Finding Your 'Y': How to Measure Marketing ROI Without Third-Party Cookies

Finding Your 'Y': How to Measure Marketing ROI Without Third-Party Cookies

Measurement & Analytics — Tue., Apr. 5, 2022

Measuring ROI is not an easy task for most marketers. To accurately calculate ROI, you need to know what your 'Y' is and have the right tools to measure it. Third-party cookies are often used to measure ROI, but they are not accurate and will not be supported in 2023. First-party cookies are the future and should be the foundation of measurement. By upgrading to Google Analytics 4 and committing to a first-party cookie strategy, marketers can accurately track their ROI and measure the value of their marketing investments.

The variable 'Y' needs to represent a revenue-driving activity, such as producing more leads or e-commerce transactions. To measure ROI, you need impression and cost data from marketing platforms, data on customer conversion paths, and conversion data.
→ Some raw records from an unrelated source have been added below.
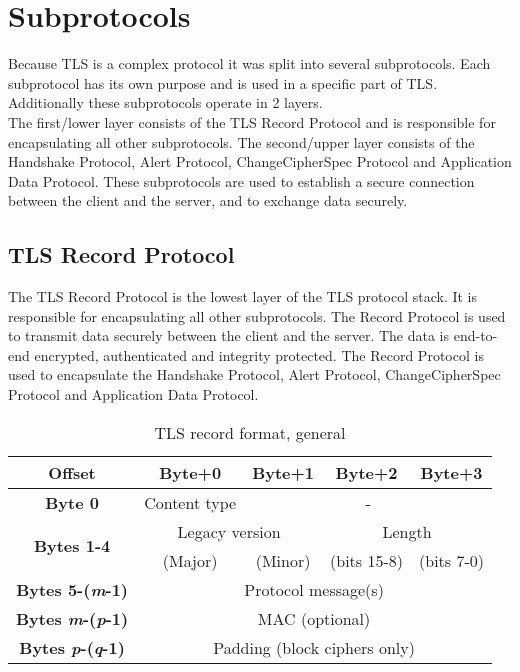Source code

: \section{Subprotocols}

Because TLS is a complex protocol it was split into several subprotocols. Each subprotocol has its own purpose and is used in a specific part of TLS. Additionally these subprotocols operate in 2 layers.
\\
The first/lower layer consists of the TLS Record Protocol and is responsible for encapsulating all other subprotocols. The second/upper layer consists of the Handshake Protocol, Alert Protocol, ChangeCipherSpec Protocol and Application Data Protocol. These subprotocols are used to establish a secure connection between the client and the server, and to exchange data securely.


\subsection{TLS Record Protocol}

The TLS Record Protocol is the lowest layer of the TLS protocol stack. It is responsible for encapsulating all other subprotocols. The Record Protocol is used to transmit data securely between the client and the server. The data is end-to-end encrypted, authenticated and integrity protected. The Record Protocol is used to encapsulate the Handshake Protocol, Alert Protocol, ChangeCipherSpec Protocol and Application Data Protocol.

\begin{table}[htbp]
	\centering
	\begin{tabular}{|c|c|c|c|c|}
	\hline
	\textbf{Offset} & \textbf{Byte+0} & \textbf{Byte+1} & \textbf{Byte+2} & \textbf{Byte+3} \\ \hline
	\textbf{Byte 0} & Content type & \multicolumn{3}{c|}{-} \\ \hline
	\multirow{2}{*}{\textbf{Bytes 1-4}} & \multicolumn{2}{c|}{Legacy version} & \multicolumn{2}{c|}{Length} \\ \cline{2-5} 
	 & (Major) & (Minor) & (bits 15-8) & (bits 7-0) \\ \hline
	\textbf{Bytes 5-(\textit{m}-1)} & \multicolumn{4}{c|}{Protocol message(s)} \\ \hline
	\textbf{Bytes \textit{m}-(\textit{p}-1)} & \multicolumn{4}{c|}{MAC (optional)} \\ \hline
	\textbf{Bytes \textit{p}-(\textit{q}-1)} & \multicolumn{4}{c|}{Padding (block ciphers only)} \\ \hline
	\end{tabular}
	\caption{TLS record format, general}
    \label{tab:tls_record_format}
\end{table}
	
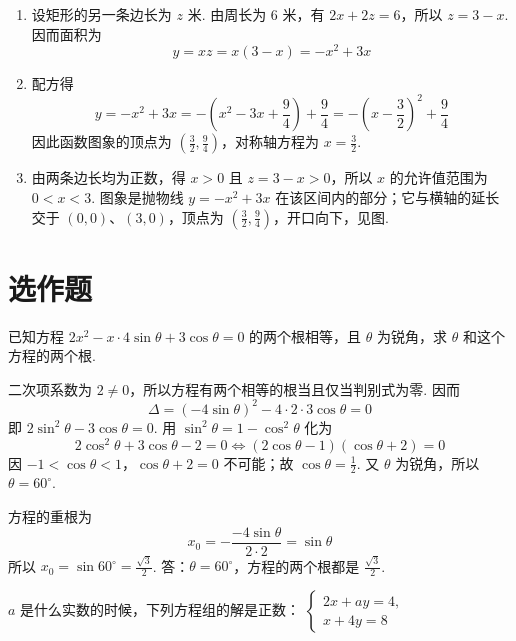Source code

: \begin{solution}
\begin{enumerate}
\item
设矩形的另一条边长为 \(z\text{ 米}\). 由周长为 \(6\text{ 米}\)，有 \(2x+2z=6\)，所以 \(z=3-x\). 因而面积为
\[
y=xz=x(3-x)=-x^{2}+3x
\]

\item
配方得
\[
y=-x^{2}+3x=-\left(x^{2}-3x+\frac94\right)+\frac94=-\left(x-\frac32\right)^{2}+\frac94
\]
因此函数图象的顶点为 \(\left(\frac32,\frac94\right)\)，对称轴方程为 \(x=\frac32\).

\item
由两条边长均为正数，得 \(x>0\) 且 \(z=3-x>0\)，所以 \(x\) 的允许值范围为 \(0<x<3\). 图象是抛物线 \(y=-x^{2}+3x\) 在该区间内的部分；它与横轴的延长交于 \((0,0)\)、\((3,0)\)，顶点为 \(\left(\frac32,\frac94\right)\)，开口向下，见图.
\end{enumerate}

\end{solution}

\section{选作题}

\begin{problem}
已知方程 \(2x^{2}-x\cdot4\sin\theta+3\cos\theta=0\) 的两个根相等，且 \(\theta\) 为锐角，求 \(\theta\) 和这个方程的两个根.
\end{problem}

\begin{solution}
二次项系数为 \(2\neq0\)，所以方程有两个相等的根当且仅当判别式为零. 因而
\[
\Delta=(-4\sin\theta)^2-4\cdot2\cdot3\cos\theta=0
\]
即 \(2\sin^2\theta-3\cos\theta=0\). 用 \(\sin^2\theta=1-\cos^2\theta\) 化为
\[
2\cos^2\theta+3\cos\theta-2=0
\Longleftrightarrow(2\cos\theta-1)(\cos\theta+2)=0
\]
因 \(-1<\cos\theta<1\)，\(\cos\theta+2=0\) 不可能；故 \(\cos\theta=\frac12\). 又 \(\theta\) 为锐角，所以 \(\theta=60^{\circ}\).

方程的重根为
\[
x_0=-\frac{-4\sin\theta}{2\cdot2}=\sin\theta
\]
所以 \(x_0=\sin60^{\circ}=\frac{\sqrt3}{2}\). 答：\(\theta=60^{\circ}\)，方程的两个根都是 \(\frac{\sqrt3}{2}\).
\end{solution}

\begin{problem}
\(a\) 是什么实数的时候，下列方程组的解是正数：
\(
\begin{cases}
2x+ay=4,\\
x+4y=8
\end{cases}
\)
\end{problem}

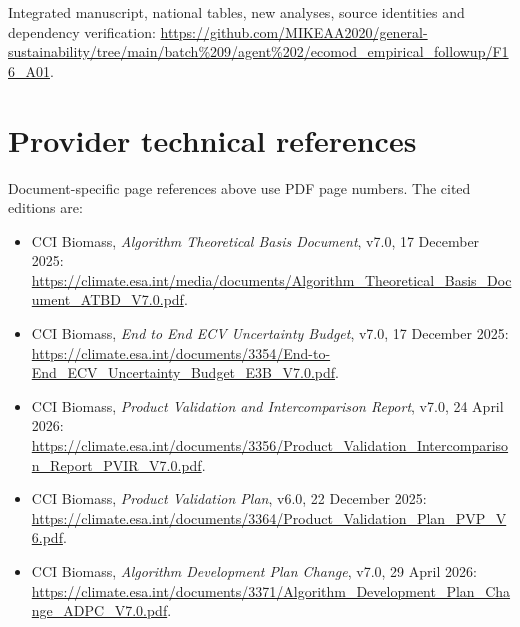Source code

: \documentclass[11pt,a4paper]{article}
\begin{document}
Integrated manuscript, national tables, new analyses, source identities and dependency verification: \url{https://github.com/MIKEAA2020/general-sustainability/tree/main/batch%209/agent%202/ecomod_empirical_followup/F16_A01}.

\section{Provider technical references}
Document-specific page references above use PDF page numbers. The cited editions are:
\begin{itemize}
\item CCI Biomass, \emph{Algorithm Theoretical Basis Document}, v7.0, 17 December 2025: \url{https://climate.esa.int/media/documents/Algorithm_Theoretical_Basis_Document_ATBD_V7.0.pdf}.
\item CCI Biomass, \emph{End to End ECV Uncertainty Budget}, v7.0, 17 December 2025: \url{https://climate.esa.int/documents/3354/End-to-End_ECV_Uncertainty_Budget_E3B_V7.0.pdf}.
\item CCI Biomass, \emph{Product Validation and Intercomparison Report}, v7.0, 24 April 2026: \url{https://climate.esa.int/documents/3356/Product_Validation_Intercomparison_Report_PVIR_V7.0.pdf}.
\item CCI Biomass, \emph{Product Validation Plan}, v6.0, 22 December 2025: \url{https://climate.esa.int/documents/3364/Product_Validation_Plan_PVP_V6.pdf}.
\item CCI Biomass, \emph{Algorithm Development Plan Change}, v7.0, 29 April 2026: \url{https://climate.esa.int/documents/3371/Algorithm_Development_Plan_Change_ADPC_V7.0.pdf}.
\end{itemize}
\end{document}
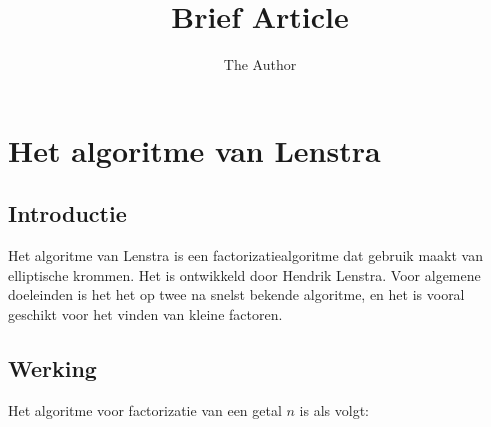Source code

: \documentclass{article}
\title{Brief Article}
\author{The Author}
\begin{document}
\maketitle

\section{Het algoritme van Lenstra}

\subsection{Introductie}

Het algoritme van Lenstra is een factorizatiealgoritme dat gebruik maakt van elliptische krommen. Het is ontwikkeld door Hendrik Lenstra. Voor algemene doeleinden is het het op twee na snelst bekende algoritme, en het is vooral geschikt voor het vinden van kleine factoren.

\subsection{Werking}

Het algoritme voor factorizatie van een getal $n$ is als volgt:
\end{document}
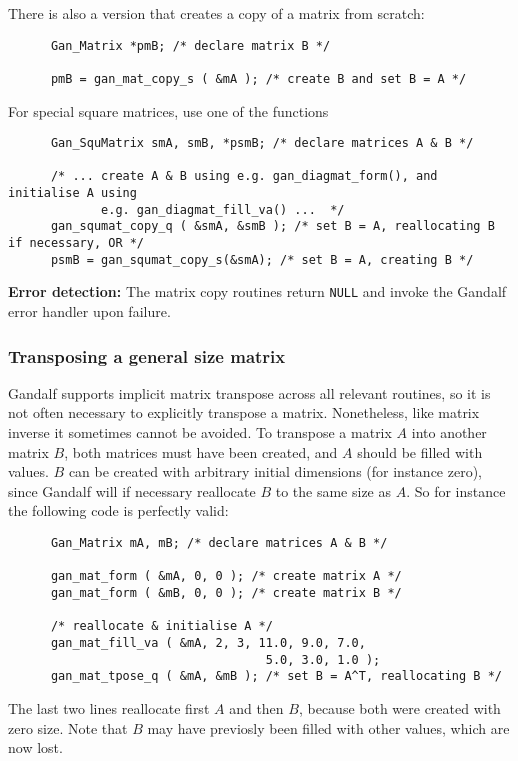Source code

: There is also a version that creates a copy of a matrix from scratch:
\begin{verbatim}
      Gan_Matrix *pmB; /* declare matrix B */

      pmB = gan_mat_copy_s ( &mA ); /* create B and set B = A */
\end{verbatim}

For special square matrices, use one of the functions
\begin{verbatim}
      Gan_SquMatrix smA, smB, *psmB; /* declare matrices A & B */

      /* ... create A & B using e.g. gan_diagmat_form(), and initialise A using
             e.g. gan_diagmat_fill_va() ...  */
      gan_squmat_copy_q ( &smA, &smB ); /* set B = A, reallocating B if necessary, OR */
      psmB = gan_squmat_copy_s(&smA); /* set B = A, creating B */
\end{verbatim}

{\bf Error detection:} The matrix copy routines return {\tt NULL} and
invoke the Gandalf error handler upon failure.

\subsubsection{Transposing a general size matrix}
Gandalf supports implicit matrix transpose across all relevant routines,
so it is not often necessary to explicitly transpose a matrix.
Nonetheless, like matrix inverse it sometimes cannot be avoided.
To transpose a matrix $A$ into another matrix $B$, both matrices must have
been created, and $A$ should be filled with values. $B$ can be
created with arbitrary initial dimensions (for instance zero),
since Gandalf will
if necessary reallocate $B$ to the same size as $A$.
So for instance the following code is perfectly valid:
\begin{verbatim}
      Gan_Matrix mA, mB; /* declare matrices A & B */

      gan_mat_form ( &mA, 0, 0 ); /* create matrix A */
      gan_mat_form ( &mB, 0, 0 ); /* create matrix B */

      /* reallocate & initialise A */
      gan_mat_fill_va ( &mA, 2, 3, 11.0, 9.0, 7.0,
                                    5.0, 3.0, 1.0 );
      gan_mat_tpose_q ( &mA, &mB ); /* set B = A^T, reallocating B */
\end{verbatim}
The last two lines reallocate first $A$ and then $B$, because both
were created with zero size. Note that $B$ may have previosly been
filled with other values, which are now lost.

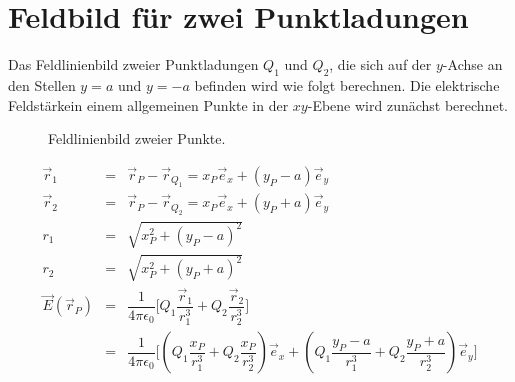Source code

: \section{Feldbild für zwei Punktladungen}
Das Feldlinienbild zweier Punktladungen $Q_1$ und $Q_2$, die sich auf der $y$-Achse an den Stellen $y=a$ und $y=-a$ befinden wird wie folgt berechnen. Die elektrische Feldstärkein einem allgemeinen Punkte in der $xy$-Ebene wird zunächst berechnet. 
\begin{figure}[H]
\centering
{}
\caption{Feldlinienbild zweier Punkte.}
\label{fig_Ik}
\end{figure}
\begin{equation}
\boxed{
\begin{array}{lll}
\overrightarrow{r}_1&=&\overrightarrow{r}_P-\overrightarrow{r}_{Q_1}=x_P\overrightarrow{e}_x+\left(y_P-a\right)\overrightarrow{e}_y\\
\overrightarrow{r}_2&=&\overrightarrow{r}_P-\overrightarrow{r}_{Q_2}=x_P\overrightarrow{e}_x+\left(y_P+a\right)\overrightarrow{e}_y\\
r_1&=&\sqrt{x_P^2+\left(y_P-a\right)^2}\\
r_2&=&\sqrt{x_P^2+\left(y_P+a\right)^2}\\
\overrightarrow{E}\left(\overrightarrow{r}_P\right)&=&\dfrac{1}{4\pi\epsilon_0}\Bigg[Q_1\dfrac{\overrightarrow{r}_1}{r_1^3}+Q_2\dfrac{\overrightarrow{r}_2}{r_2^3}\Bigg]\\
&=&\dfrac{1}{4\pi\epsilon_0}\Bigg[\left(Q_1\dfrac{x_P}{r_1^3}+Q_2\dfrac{x_P}{r_2^3}\right)\overrightarrow{e}_x+\left(Q_1\dfrac{y_P-a}{r_1^3}+Q_2\dfrac{y_P+a}{r_2^3}\right)\overrightarrow{e}_y\Bigg]\\
\end{array}
}
\end{equation}
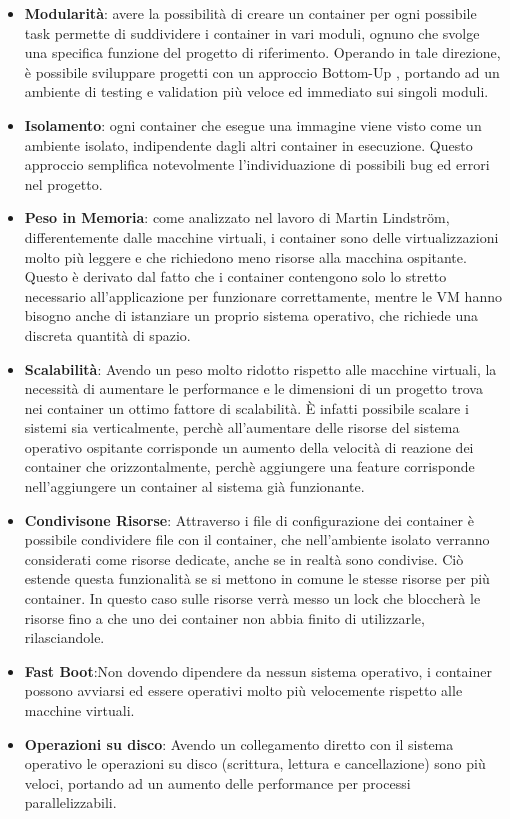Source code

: \begin{itemize}
    \item \textbf{Modularità}: avere la possibilità di creare un container per ogni possibile task permette di suddividere i container in vari moduli, ognuno che svolge una specifica funzione del progetto di riferimento. Operando in tale direzione, è possibile sviluppare progetti con un approccio Bottom-Up
        , portando ad un ambiente di testing e validation più veloce ed immediato sui singoli moduli.
    \item \textbf{Isolamento}: ogni container che esegue una immagine viene visto come un ambiente isolato, indipendente dagli altri container in esecuzione. Questo approccio semplifica notevolmente l'individuazione di possibili bug ed errori nel progetto.
    \item \textbf{Peso in Memoria}: come analizzato nel lavoro di Martin Lindström\cite{performance-container}, differentemente dalle macchine virtuali, i container sono delle virtualizzazioni molto più leggere e che richiedono meno risorse alla macchina ospitante. Questo è derivato dal fatto che i container contengono solo lo stretto necessario all'applicazione per funzionare correttamente,
        mentre le VM hanno bisogno anche di istanziare un proprio sistema operativo, che richiede una discreta quantità di spazio.
    \item \textbf{Scalabilità}: Avendo un peso molto ridotto rispetto alle macchine virtuali, la necessità di aumentare le performance e le dimensioni di un progetto trova nei container un ottimo fattore di scalabilità. È  infatti possibile scalare i sistemi sia verticalmente, perchè all'aumentare delle risorse del sistema operativo ospitante corrisponde un aumento della velocità di reazione dei container
    che orizzontalmente, perchè aggiungere una feature corrisponde nell'aggiungere un container al sistema già funzionante. 
    \item \textbf{Condivisone Risorse}: Attraverso i file di configurazione dei container è possibile condividere file con il container, che nell'ambiente isolato verranno considerati come risorse dedicate, anche se in realtà sono condivise. Ciò estende questa funzionalità se si mettono in comune le stesse risorse per più container. In questo caso sulle risorse verrà messo un lock che bloccherà le risorse fino a che
        uno dei container non abbia finito di utilizzarle, rilasciandole.
    \item \textbf{Fast Boot}:Non dovendo dipendere da nessun sistema operativo, i container possono avviarsi ed essere operativi molto più velocemente rispetto alle macchine virtuali.
    \item \textbf{Operazioni su disco}: Avendo un collegamento diretto con il sistema operativo le operazioni su  disco (scrittura, lettura e cancellazione) sono più veloci, portando ad un aumento delle performance per processi parallelizzabili.
\end{itemize}

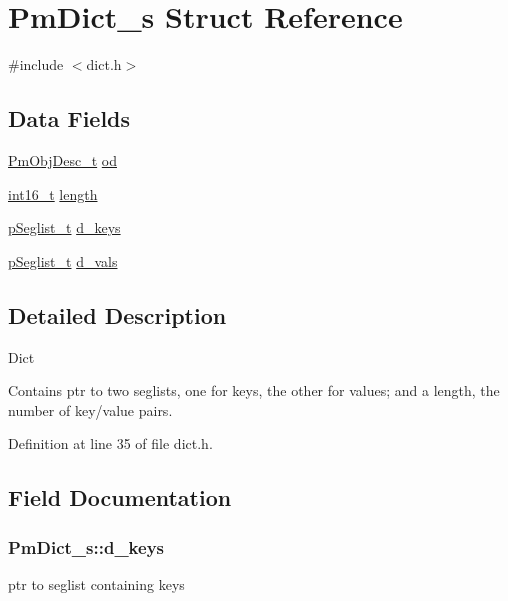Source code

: \hypertarget{struct_pm_dict__s}{\section{Pm\-Dict\-\_\-s Struct Reference}
\label{struct_pm_dict__s}
}


{\ttfamily \#include $<$dict.\-h$>$}

\subsection*{Data Fields}
\begin{DoxyCompactItemize}
\item 
\hyperlink{obj_8h_a72d816790acd8eb550fb25268c2b3489}{Pm\-Obj\-Desc\-\_\-t} \hyperlink{struct_pm_dict__s_a601bf9411e40c8878b2fb4345af7e9b7}{od}
\item 
\hyperlink{stdint_8h_aa343fa3b3d06292b959ffdd4c4703b06}{int16\-\_\-t} \hyperlink{struct_pm_dict__s_ab892163e496cd52f2a5a40ca46341cc3}{length}
\item 
\hyperlink{seglist_8h_a3b2ef6a71a86b781a480a7f46cb9ab7d}{p\-Seglist\-\_\-t} \hyperlink{struct_pm_dict__s_ad965006607e1cd25d8785cbadf50fd40}{d\-\_\-keys}
\item 
\hyperlink{seglist_8h_a3b2ef6a71a86b781a480a7f46cb9ab7d}{p\-Seglist\-\_\-t} \hyperlink{struct_pm_dict__s_a90dac7a83c7cdffe63ef92317093a955}{d\-\_\-vals}
\end{DoxyCompactItemize}


\subsection{Detailed Description}
Dict

Contains ptr to two seglists, one for keys, the other for values; and a length, the number of key/value pairs. 

Definition at line 35 of file dict.\-h.



\subsection{Field Documentation}
\hypertarget{struct_pm_dict__s_ad965006607e1cd25d8785cbadf50fd40}{
\subsubsection[{d\-\_\-keys}]{ Pm\-Dict\-\_\-s\-::d\-\_\-keys}}\label{struct_pm_dict__s_ad965006607e1cd25d8785cbadf50fd40}
ptr to seglist containing keys 

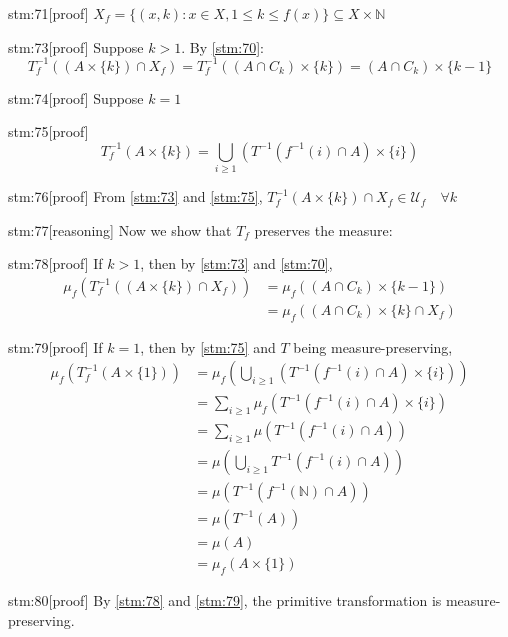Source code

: \documentclass{article}
\begin{document}
\begin{stm}{stm:71}[proof]
$X_f = \{(x,k) : x \in X, 1 \le k \le f(x)\} \subseteq X \times \mathbb{N}$
\end{stm}

\begin{stm}{stm:73}[proof]
Suppose $k > 1$. By \ref{stm:70}:
\[
T_f^{-1}((A \times \{k\}) \cap X_f) = T_f^{-1}((A \cap C_k) \times \{k\}) = (A \cap C_k) \times \{k-1\}
\]
\end{stm}

\begin{stm}{stm:74}[proof]
Suppose $k = 1$
\end{stm}

\begin{stm}{stm:75}[proof]
\[
T_f^{-1}(A \times \{k\}) = \bigcup_{i \ge 1} (T^{-1}(f^{-1}(i) \cap A) \times \{i\})
\]
\end{stm}

\begin{stm}{stm:76}[proof]
From \ref{stm:73} and \ref{stm:75}, $T_f^{-1}(A \times \{k\}) \cap X_f \in \mathcal{U}_f \quad \forall k$
\end{stm}

\begin{stm}{stm:77}[reasoning]
Now we show that $T_f$ preserves the measure:
\end{stm}

\begin{stm}{stm:78}[proof]
If $k > 1$, then by \ref{stm:73} and \ref{stm:70},
\begin{align*}
\mu_f(T_f^{-1}((A \times \{k\}) \cap X_f)) &= \mu_f((A \cap C_k) \times \{k-1\}) \\
&= \mu_f((A \cap C_k) \times \{k\} \cap X_f)
\end{align*}
\end{stm}

\begin{stm}{stm:79}[proof]
If $k = 1$, then by \ref{stm:75} and $T$ being measure-preserving,
\begin{align*}
\mu_f(T_f^{-1}(A \times \{1\})) &= \mu_f\left(\bigcup_{i \ge 1} (T^{-1}(f^{-1}(i) \cap A) \times \{i\})\right) \\
&= \sum_{i \ge 1} \mu_f(T^{-1}(f^{-1}(i) \cap A) \times \{i\}) \\
&= \sum_{i \ge 1} \mu(T^{-1}(f^{-1}(i) \cap A)) \\
&= \mu\left(\bigcup_{i \ge 1} T^{-1}(f^{-1}(i) \cap A)\right) \\
&= \mu(T^{-1}(f^{-1}(\mathbb{N}) \cap A)) \\
&= \mu(T^{-1}(A)) \\
&= \mu(A) \\
&= \mu_f(A \times \{1\})
\end{align*}
\end{stm}


\begin{stm}{stm:80}[proof]
By \ref{stm:78} and \ref{stm:79}, the primitive transformation is measure-preserving.
\end{stm}
\end{document}
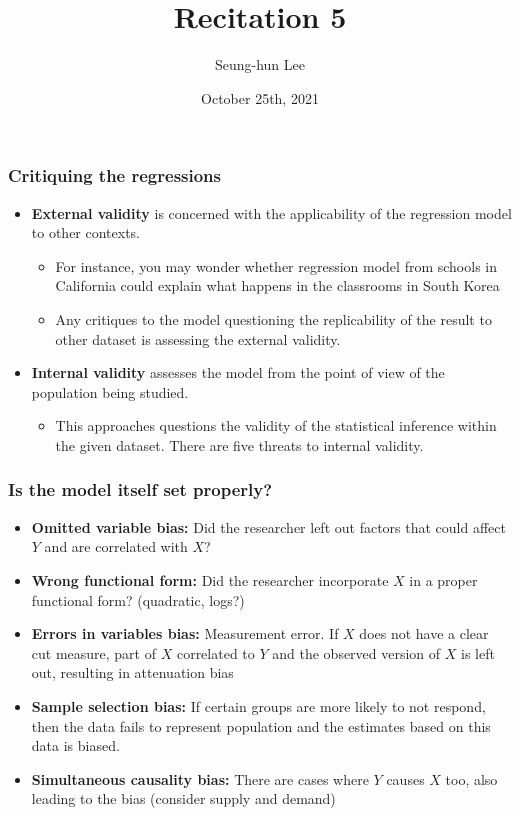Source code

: \documentclass[aspectratio=169]{beamer}
\title[Recitation 5]{Recitation 5} %
\author[Seung-hun Lee]{Seung-hun Lee}
\institute[Columbia University]{Columbia University}
\date[October 25th, 2021]{October 25th, 2021}
\begin{document}
\begin{frame}
\titlepage
\end{frame}


\begin{frame}
\frametitle{Critiquing the regressions}
\begin{itemize}
\item \textbf{External validity} is concerned with the applicability of the regression model to other contexts. 
\begin{itemize}
\item For instance, you may wonder whether regression model from schools in California could explain what happens in the classrooms in South Korea
\item Any critiques to the model questioning the replicability of the  result to other dataset is assessing the external validity. 
\end{itemize}
\item \textbf{Internal validity} assesses the model from the point of view of the population being studied. 
\begin{itemize}
\item This approaches questions the validity of the statistical inference within the given dataset. There are five threats to internal validity.
\end{itemize}
\end{itemize}
\end{frame}

\begin{frame}
\frametitle{Is the model itself set properly?}
\begin{itemize}
\item \textbf{Omitted variable bias: } Did the researcher left out factors that could affect $Y$ and are correlated with $X$? 
\item \textbf{Wrong functional form: } Did the researcher incorporate $X$ in a proper functional form? (quadratic, logs?)
\item \textbf{Errors in variables bias: } Measurement error. If $X$ does not have a clear cut measure, part of $X$ correlated to $Y$ and the observed version of $X$ is left out, resulting in attenuation bias
\item \textbf{Sample selection bias: }  If certain groups are more likely to not respond, then the data fails to represent population and the estimates based on this data is biased.
\item \textbf{Simultaneous causality bias: } There are cases where $Y$ causes $X$ too, also leading to the bias (consider supply and demand)
\end{itemize}
\end{frame}
\end{document}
First-party cookies can track website visits, conversions, and other important actions without the noise of third-party cookies. Additionally, you can incorporate first-party data from lead forms and CRM databases to track the entire customer journey from cost to customer.

Measuring ROI is essential for marketers to effectively show their value. By switching to first-party cookies, marketers can accurately measure their ROI and demonstrate their impact. To make the leap from third-party to first-party cookies, marketers should upgrade to Google Analytics 4, implement a tracking strategy, and commit to reaching the next level of insight in the next 90 days.